Beide Bitshifts zusammen erzeugen letztendlich kleine Variationen in der Melodie und einige Obertöne.
Der gesamte zweite Teil des Intros:
#include <stdio.h>
int
main()
{
int t;
for (t = 0; ; t++)
putchar((t * 4 | t * 2 | t) | (t >> 4) | (t >> 8));
}
Das Wichtigste zuerst: Der Code bisher bestand nur aus Endlosschleifen.
Das ist natürlich für ein „kurzes Podcast-Intro“ nicht sonderlich
geeignet. :-) Man muss den Schleifen also Grenzen geben. Ganz ehrlich,
das probiert man am besten einfach aus oder fügt dem Code Debug-Prints
hinzu, die die aktuelle Position von t
ausgeben. Vielfache von Zwei
werden höchstwahrscheinlich das Ergebnis sein. Die richtigen Werte
findet man dann recht schnell:
#include <stdio.h>
int
main()
{
int t;
for (t = 0; t < 32768; t++)
putchar(t | (-t >> 8));
for (t = 0; t < 65536; t++)
putchar((t * 4 | t * 2 | t) | (t >> 4) | (t >> 8));
return 0;
}
Das ist aber nur die halbe Miete. Hören wir uns mal genau diesen Code an: intro-unaligned.ogg. Am Anfang und am Ende kann man deutlich ein „Blopp“ hören. Das wollen wir loswerden.
Kurz einen Blick in den Hexdump unserer Daten geworfen und man versteht, was da passiert:
00000000: 00ff ffff ffff ffff ffff ffff ffff ffff ................
00000010: ffff ffff ffff ffff ffff ffff ffff ffff ................
00000020: ffff ffff ffff ffff ffff ffff ffff ffff ................
00000030: ffff ffff ffff ffff ffff ffff ffff ffff ................
...
Wenn man das als Waveform interpretiert, ist das ein großer Sprung:
Direkt von vollem negativen Ausschlag (0x00
) zu vollem positiven
Ausschlag (0xFF
).

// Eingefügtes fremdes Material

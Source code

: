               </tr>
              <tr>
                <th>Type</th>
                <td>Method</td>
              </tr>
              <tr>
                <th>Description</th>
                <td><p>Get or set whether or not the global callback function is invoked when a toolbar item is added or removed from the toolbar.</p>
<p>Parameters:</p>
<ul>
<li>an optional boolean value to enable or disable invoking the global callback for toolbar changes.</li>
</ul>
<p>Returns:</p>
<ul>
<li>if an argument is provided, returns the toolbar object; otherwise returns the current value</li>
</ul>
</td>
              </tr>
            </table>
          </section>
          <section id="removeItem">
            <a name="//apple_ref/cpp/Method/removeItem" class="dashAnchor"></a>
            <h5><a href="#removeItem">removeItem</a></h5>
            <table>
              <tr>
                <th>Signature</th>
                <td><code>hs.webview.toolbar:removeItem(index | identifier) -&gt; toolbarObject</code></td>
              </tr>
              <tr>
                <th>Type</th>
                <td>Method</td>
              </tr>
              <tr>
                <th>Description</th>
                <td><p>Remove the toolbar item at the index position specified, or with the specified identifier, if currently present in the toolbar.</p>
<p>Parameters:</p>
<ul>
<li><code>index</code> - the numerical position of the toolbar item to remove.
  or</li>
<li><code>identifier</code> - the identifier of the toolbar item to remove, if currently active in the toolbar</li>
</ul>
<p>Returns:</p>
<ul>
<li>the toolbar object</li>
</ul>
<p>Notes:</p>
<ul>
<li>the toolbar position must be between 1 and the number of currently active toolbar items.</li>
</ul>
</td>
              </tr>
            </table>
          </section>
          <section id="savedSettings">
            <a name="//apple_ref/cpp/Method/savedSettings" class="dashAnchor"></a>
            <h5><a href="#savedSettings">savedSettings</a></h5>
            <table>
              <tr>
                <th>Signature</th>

Etwas ähnliches passiert ganz am Ende:
...
00017fc0: ffff ffff ffff ffff ffff ffff ffff ffff ................
00017fd0: ffff ffff ffff ffff ffff ffff ffff ffff ................

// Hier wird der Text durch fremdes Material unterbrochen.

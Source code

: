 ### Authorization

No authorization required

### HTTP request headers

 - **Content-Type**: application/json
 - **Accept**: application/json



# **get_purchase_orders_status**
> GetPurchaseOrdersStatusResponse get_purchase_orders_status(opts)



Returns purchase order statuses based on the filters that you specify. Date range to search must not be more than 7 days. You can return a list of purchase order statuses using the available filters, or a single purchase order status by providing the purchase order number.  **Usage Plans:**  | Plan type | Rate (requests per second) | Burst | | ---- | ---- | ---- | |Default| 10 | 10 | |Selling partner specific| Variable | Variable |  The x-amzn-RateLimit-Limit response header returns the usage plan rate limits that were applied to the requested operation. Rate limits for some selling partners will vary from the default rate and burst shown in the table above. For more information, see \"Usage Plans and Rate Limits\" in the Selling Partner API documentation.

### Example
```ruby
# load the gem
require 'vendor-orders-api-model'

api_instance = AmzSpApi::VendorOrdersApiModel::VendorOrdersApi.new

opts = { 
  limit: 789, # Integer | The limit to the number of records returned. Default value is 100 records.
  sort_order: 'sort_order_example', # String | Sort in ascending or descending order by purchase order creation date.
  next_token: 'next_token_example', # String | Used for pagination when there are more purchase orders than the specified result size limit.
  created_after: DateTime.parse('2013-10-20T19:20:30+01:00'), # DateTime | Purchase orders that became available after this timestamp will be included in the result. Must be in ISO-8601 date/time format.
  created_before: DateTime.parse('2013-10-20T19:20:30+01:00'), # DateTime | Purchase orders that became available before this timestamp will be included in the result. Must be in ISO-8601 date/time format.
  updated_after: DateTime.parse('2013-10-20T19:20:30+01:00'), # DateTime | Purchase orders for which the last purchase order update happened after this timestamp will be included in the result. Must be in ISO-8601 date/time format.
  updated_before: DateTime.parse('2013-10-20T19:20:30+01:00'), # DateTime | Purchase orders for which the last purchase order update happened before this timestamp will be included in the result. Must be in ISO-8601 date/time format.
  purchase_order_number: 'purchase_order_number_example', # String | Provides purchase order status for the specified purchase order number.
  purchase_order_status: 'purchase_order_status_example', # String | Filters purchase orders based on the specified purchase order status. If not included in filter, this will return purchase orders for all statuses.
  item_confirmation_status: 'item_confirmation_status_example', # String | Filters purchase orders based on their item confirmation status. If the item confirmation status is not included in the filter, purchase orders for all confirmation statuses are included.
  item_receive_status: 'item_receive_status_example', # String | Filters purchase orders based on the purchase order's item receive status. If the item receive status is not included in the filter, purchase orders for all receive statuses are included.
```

00017fe0: ffff ffff ffff ffff ffff ffff ffff ffff ................
00017ff0: ffff ffff ffff ffff ffff ffff ffff ffff ................

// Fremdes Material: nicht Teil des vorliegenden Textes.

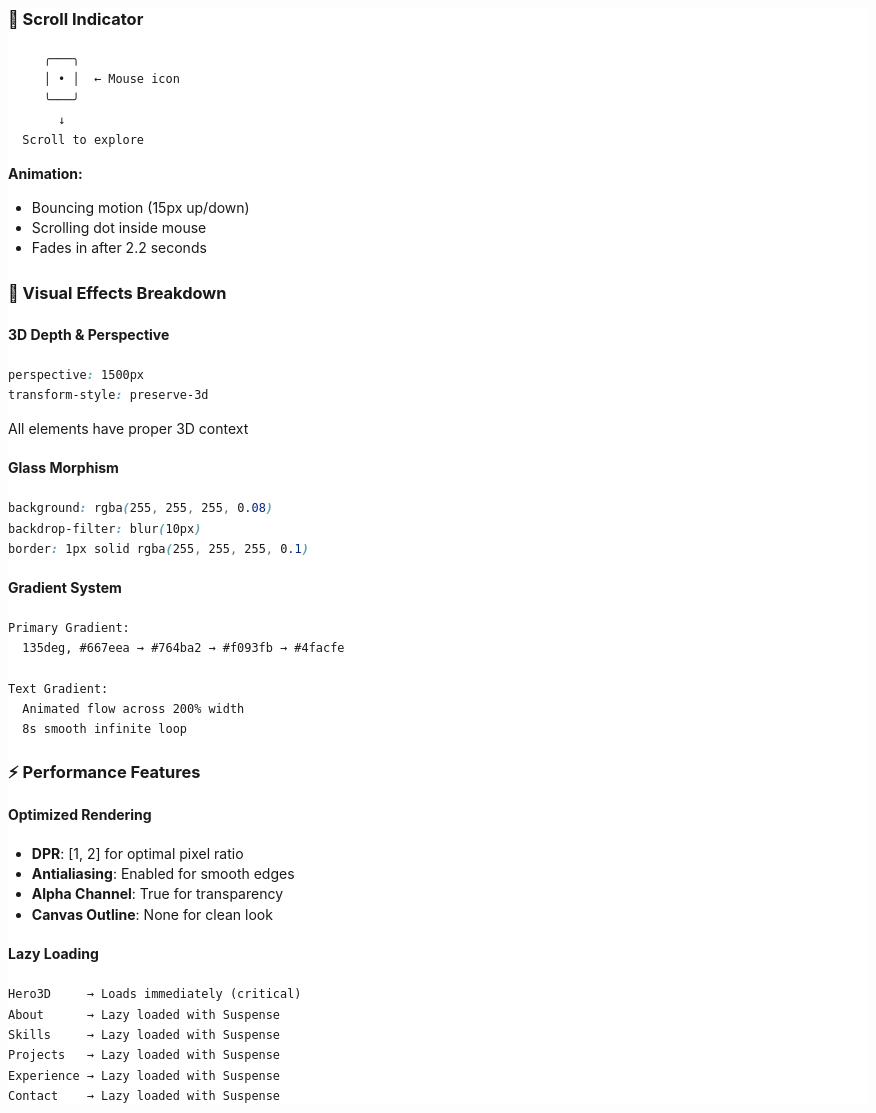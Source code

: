### 📜 Scroll Indicator

```
     ╭───╮
     │ • │  ← Mouse icon
     ╰───╯
       ↓
  Scroll to explore
```

**Animation:**
- Bouncing motion (15px up/down)
- Scrolling dot inside mouse
- Fades in after 2.2 seconds

### 🎨 Visual Effects Breakdown

#### 3D Depth & Perspective
```css
perspective: 1500px
transform-style: preserve-3d
```
All elements have proper 3D context

#### Glass Morphism
```css
background: rgba(255, 255, 255, 0.08)
backdrop-filter: blur(10px)
border: 1px solid rgba(255, 255, 255, 0.1)
```

#### Gradient System
```
Primary Gradient:
  135deg, #667eea → #764ba2 → #f093fb → #4facfe

Text Gradient:
  Animated flow across 200% width
  8s smooth infinite loop
```

### ⚡ Performance Features

#### Optimized Rendering
- **DPR**: [1, 2] for optimal pixel ratio
- **Antialiasing**: Enabled for smooth edges
- **Alpha Channel**: True for transparency
- **Canvas Outline**: None for clean look

#### Lazy Loading
```
Hero3D     → Loads immediately (critical)
About      → Lazy loaded with Suspense
Skills     → Lazy loaded with Suspense
Projects   → Lazy loaded with Suspense
Experience → Lazy loaded with Suspense
Contact    → Lazy loaded with Suspense
```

Hier gibt es zwar kein 0xFF 0x00
, aber die Datei endet immer noch in
0xFF
. Wenn der Audioplayer also am Ende angekommen ist und aufhört,
dann springen die Lautsprecher vom 0xFF
zurück in ihre Neutralstellung
bei 0x80
. Es knackt.
In einem Screenshot versteht man das Problem auch ganz gut: intro-unaligned.png. Ich hätte gerne, dass das so aussieht: intro-aligned.png. Der erste Teil muss also halb nach unten geschoben werden. Der zweite Teil sollte auch nach unten geschoben werden, damit es am Ende passt, aber das können wir nicht mit einer Subtraktion erreichen, weil wir am Anfang die volle Amplitude ausnutzen. Also teilen wir einfach durch zwei.
Und das war’s auch schon.
#include <stdio.h>
int
main()
{
int t;
for (t = 0; t < 32768; t++)
putchar((unsigned char)(t | (-t >> 8)) - 128);
for (t = 0; t < 65536; t++)
putchar((unsigned char)((t * 4 | t * 2 | t) | (t >> 4) | (t >> 8)) / 2);
return 0;
}
Man beachte, dass ich erst den Cast nach unsigned char
gemacht habe.
Das ist leicht verständlich: Wir müssen im Wertebereich 0x00
bis
0xFF
sein und nicht in der vollen Integer-Range.
… wird als Transferleistung dem Leser überlassen. :-)
Wie funktioniert das? Eigentlich sehr einfach. Eine höhere Sampling Rate bedeutet, dass man mehr Daten zur Verfügung stellen muss, um dieselbe Zeit abzudecken. Man muss also alles verlangsamen. In unserem Fall kann man dazu einfach einen Bitshift nach rechts durchführen (man erinnere sich an den allerersten Bitshift im ersten Teil). Ferner müssen wir unsere Schleifengrenzen mit vier multiplizieren.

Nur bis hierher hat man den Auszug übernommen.